_Task instructions_: Look through the data below, tally the lines where "implementation" occurs, and write the total alone.

_Recorded information_:
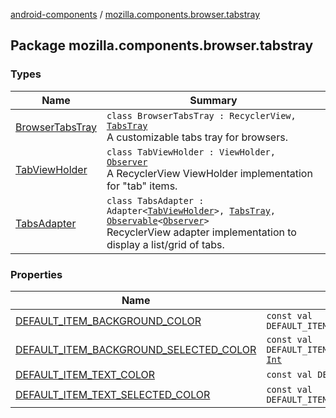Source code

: [android-components](../index.md) / [mozilla.components.browser.tabstray](./index.md)

## Package mozilla.components.browser.tabstray

### Types

| Name | Summary |
|---|---|
| [BrowserTabsTray](-browser-tabs-tray/index.md) | `class BrowserTabsTray : RecyclerView, `[`TabsTray`](../mozilla.components.concept.tabstray/-tabs-tray/index.md)<br>A customizable tabs tray for browsers. |
| [TabViewHolder](-tab-view-holder/index.md) | `class TabViewHolder : ViewHolder, `[`Observer`](../mozilla.components.browser.session/-session/-observer/index.md)<br>A RecyclerView ViewHolder implementation for "tab" items. |
| [TabsAdapter](-tabs-adapter/index.md) | `class TabsAdapter : Adapter<`[`TabViewHolder`](-tab-view-holder/index.md)`>, `[`TabsTray`](../mozilla.components.concept.tabstray/-tabs-tray/index.md)`, `[`Observable`](../mozilla.components.support.base.observer/-observable/index.md)`<`[`Observer`](../mozilla.components.concept.tabstray/-tabs-tray/-observer/index.md)`>`<br>RecyclerView adapter implementation to display a list/grid of tabs. |

### Properties

| Name | Summary |
|---|---|
| [DEFAULT_ITEM_BACKGROUND_COLOR](-d-e-f-a-u-l-t_-i-t-e-m_-b-a-c-k-g-r-o-u-n-d_-c-o-l-o-r.md) | `const val DEFAULT_ITEM_BACKGROUND_COLOR: `[`Int`](https://kotlinlang.org/api/latest/jvm/stdlib/kotlin/-int/index.html) |
| [DEFAULT_ITEM_BACKGROUND_SELECTED_COLOR](-d-e-f-a-u-l-t_-i-t-e-m_-b-a-c-k-g-r-o-u-n-d_-s-e-l-e-c-t-e-d_-c-o-l-o-r.md) | `const val DEFAULT_ITEM_BACKGROUND_SELECTED_COLOR: `[`Int`](https://kotlinlang.org/api/latest/jvm/stdlib/kotlin/-int/index.html) |
| [DEFAULT_ITEM_TEXT_COLOR](-d-e-f-a-u-l-t_-i-t-e-m_-t-e-x-t_-c-o-l-o-r.md) | `const val DEFAULT_ITEM_TEXT_COLOR: `[`Int`](https://kotlinlang.org/api/latest/jvm/stdlib/kotlin/-int/index.html) |
| [DEFAULT_ITEM_TEXT_SELECTED_COLOR](-d-e-f-a-u-l-t_-i-t-e-m_-t-e-x-t_-s-e-l-e-c-t-e-d_-c-o-l-o-r.md) | `const val DEFAULT_ITEM_TEXT_SELECTED_COLOR: `[`Int`](https://kotlinlang.org/api/latest/jvm/stdlib/kotlin/-int/index.html) |
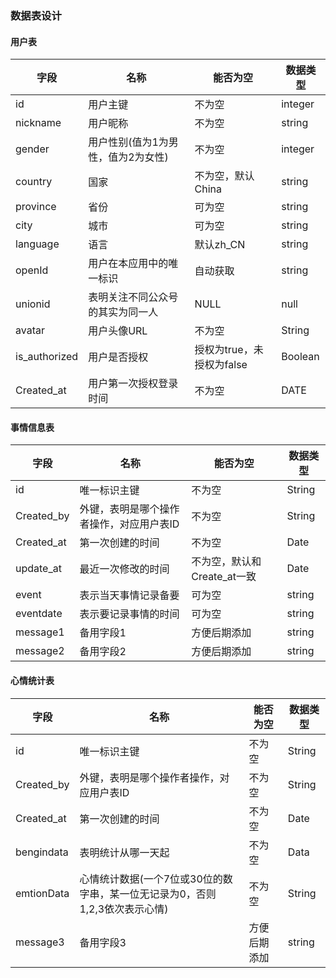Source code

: ### 数据表设计
#### 用户表

| 字段 | 名称 | 能否为空 | 数据类型 |
| --- | --- | --- | --- |
|id|用户主键|	不为空	|integer|
|nickname	|用户昵称	|不为空	|string|
|gender	|用户性别(值为1为男性，值为2为女性)	|不为空	|integer|
|country	|国家	|不为空，默认China	|string|
|province|	省份	|可为空	|string|
|city|	城市|	可为空|	string|
|language|	语言|	默认zh_CN	|string|
|openId|	用户在本应用中的唯一标识| 自动获取	|string|
|unionid|	表明关注不同公众号的其实为同一人	|NULL	|null|
|avatar|	用户头像URL	|不为空	|String|
|is_authorized|	用户是否授权|	授权为true，未授权为false	|Boolean|
|Created_at|	用户第一次授权登录时间	|不为空|	DATE|





















#### 事情信息表

| 字段 | 名称 | 能否为空 | 数据类型 |
| --- | --- | --- | --- |
|id	|唯一标识主键	|不为空|	String|
|Created_by	|外键，表明是哪个操作者操作，对应用户表ID	|不为空	|String|
|Created_at	|第一次创建的时间	|不为空	|Date|
|update_at	|最近一次修改的时间|	不为空，默认和Create_at一致	|Date	|
|event	|表示当天事情记录备要	|可为空|	string|
|eventdate	|表示要记录事情的时间|	可为空	|string|
|message1	|备用字段1	|方便后期添加	|string|
|message2	|备用字段2	|方便后期添加	|string|

#### 心情统计表

| 字段 | 名称 | 能否为空 | 数据类型 |
| --- | --- | --- | --- |
|id	|唯一标识主键	|不为空|	String|
|Created_by	|外键，表明是哪个操作者操作，对应用户表ID	|不为空	|String|
|Created_at	|第一次创建的时间	|不为空	|Date|
|bengindata	|表明统计从哪一天起	|不为空	|Data|
|emtionData	|心情统计数据(一个7位或30位的数字串，某一位无记录为0，否则1,2,3依次表示心情)|	不为空|String	|
|message3	|备用字段3	|方便后期添加	|string|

_Completed task_: 2